Activity. Output all the data exactly. Pictures do not belong in the copy.

Data records.

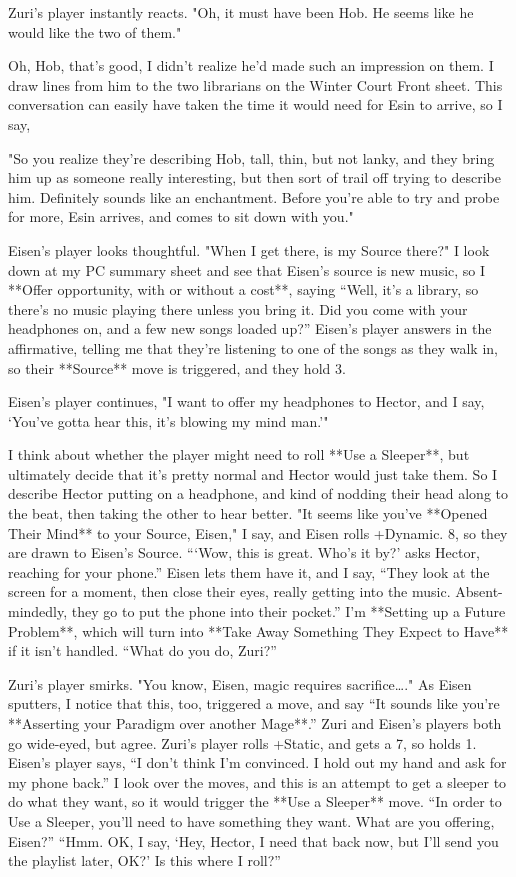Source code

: \documentclass[
  oneside,
  statementpaper,
  9pt]{memoir}
\begin{document}
\begin{MC}
Zuri’s player instantly reacts. "Oh, it must have been Hob. He seems like he would like the two of them."

Oh, Hob, that’s good, I didn’t realize he’d made such an impression on them. I draw lines from him to the two librarians on the Winter Court Front sheet. This conversation can easily have taken the time it would need for Esin to arrive, so I say,

"So you realize they’re describing Hob, tall, thin, but not lanky, and they bring him up as someone really interesting, but then sort of trail off trying to describe him. Definitely sounds like an enchantment. Before you’re able to try and probe for more, Esin arrives, and comes to sit down with you."

Eisen’s player looks thoughtful. "When I get there, is my Source there?" I look down at my PC summary sheet and see that Eisen’s source is new music, so I **Offer opportunity, with or without a cost**, saying “Well, it’s a library, so there’s no music playing there unless you bring it. Did you come with your headphones on, and a few new songs loaded up?” Eisen’s player answers in the affirmative, telling me that they’re listening to one of the songs as they walk in, so their **Source** move is triggered, and they hold 3. 

Eisen’s player continues, "I want to offer my headphones to Hector, and I say, ‘You’ve gotta hear this, it’s blowing my mind man.’"

I think about whether the player might need to roll **Use a Sleeper**, but ultimately decide that it’s pretty normal and Hector would just take them. So I describe Hector putting on a headphone, and kind of nodding their head along to the beat, then taking the other to hear better. "It seems like you’ve **Opened Their Mind** to your Source, Eisen," I say, and Eisen rolls +Dynamic. 8, so they are drawn to Eisen’s Source. “‘Wow, this is great. Who’s it by?’ asks Hector, reaching for your phone.” Eisen lets them have it, and I say, “They look at the screen for a moment, then close their eyes, really getting into the music. Absent-mindedly, they go to put the phone into their pocket.” I’m **Setting up a Future Problem**, which will turn into **Take Away Something They Expect to Have** if it isn’t handled. “What do you do, Zuri?”

Zuri’s player smirks. "You know, Eisen, magic requires sacrifice…." As Eisen sputters, I notice that this, too, triggered a move, and say “It sounds like you’re **Asserting your Paradigm over another Mage**.” Zuri and Eisen’s players both go wide-eyed, but agree. Zuri’s player rolls +Static, and gets a 7, so holds 1. Eisen’s player says, “I don’t think I’m convinced. I hold out my hand and ask for my phone back.” I look over the moves, and this is an attempt to get a sleeper to do what they want, so it would trigger the **Use a Sleeper** move. “In order to Use a Sleeper, you’ll need to have something they want. What are you offering, Eisen?” “Hmm. OK, I say, ‘Hey, Hector, I need that back now, but I’ll send you the playlist later, OK?’ Is this where I roll?”


\end{MC}
\end{document}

Response to the exercise.
Source code

: \documentclass[
  oneside,
  statementpaper,
  9pt]{memoir}
\begin{document}
\begin{MC}
Zuri’s player instantly reacts. "Oh, it must have been Hob. He seems like he would like the two of them."

Oh, Hob, that’s good, I didn’t realize he’d made such an impression on them. I draw lines from him to the two librarians on the Winter Court Front sheet. This conversation can easily have taken the time it would need for Esin to arrive, so I say,

"So you realize they’re describing Hob, tall, thin, but not lanky, and they bring him up as someone really interesting, but then sort of trail off trying to describe him. Definitely sounds like an enchantment. Before you’re able to try and probe for more, Esin arrives, and comes to sit down with you."

Eisen’s player looks thoughtful. "When I get there, is my Source there?" I look down at my PC summary sheet and see that Eisen’s source is new music, so I **Offer opportunity, with or without a cost**, saying “Well, it’s a library, so there’s no music playing there unless you bring it. Did you come with your headphones on, and a few new songs loaded up?” Eisen’s player answers in the affirmative, telling me that they’re listening to one of the songs as they walk in, so their **Source** move is triggered, and they hold 3. 

Eisen’s player continues, "I want to offer my headphones to Hector, and I say, ‘You’ve gotta hear this, it’s blowing my mind man.’"

I think about whether the player might need to roll **Use a Sleeper**, but ultimately decide that it’s pretty normal and Hector would just take them. So I describe Hector putting on a headphone, and kind of nodding their head along to the beat, then taking the other to hear better. "It seems like you’ve **Opened Their Mind** to your Source, Eisen," I say, and Eisen rolls +Dynamic. 8, so they are drawn to Eisen’s Source. “‘Wow, this is great. Who’s it by?’ asks Hector, reaching for your phone.” Eisen lets them have it, and I say, “They look at the screen for a moment, then close their eyes, really getting into the music. Absent-mindedly, they go to put the phone into their pocket.” I’m **Setting up a Future Problem**, which will turn into **Take Away Something They Expect to Have** if it isn’t handled. “What do you do, Zuri?”

Zuri’s player smirks. "You know, Eisen, magic requires sacrifice…." As Eisen sputters, I notice that this, too, triggered a move, and say “It sounds like you’re **Asserting your Paradigm over another Mage**.” Zuri and Eisen’s players both go wide-eyed, but agree. Zuri’s player rolls +Static, and gets a 7, so holds 1. Eisen’s player says, “I don’t think I’m convinced. I hold out my hand and ask for my phone back.” I look over the moves, and this is an attempt to get a sleeper to do what they want, so it would trigger the **Use a Sleeper** move. “In order to Use a Sleeper, you’ll need to have something they want. What are you offering, Eisen?” “Hmm. OK, I say, ‘Hey, Hector, I need that back now, but I’ll send you the playlist later, OK?’ Is this where I roll?”


\end{MC}
\end{document}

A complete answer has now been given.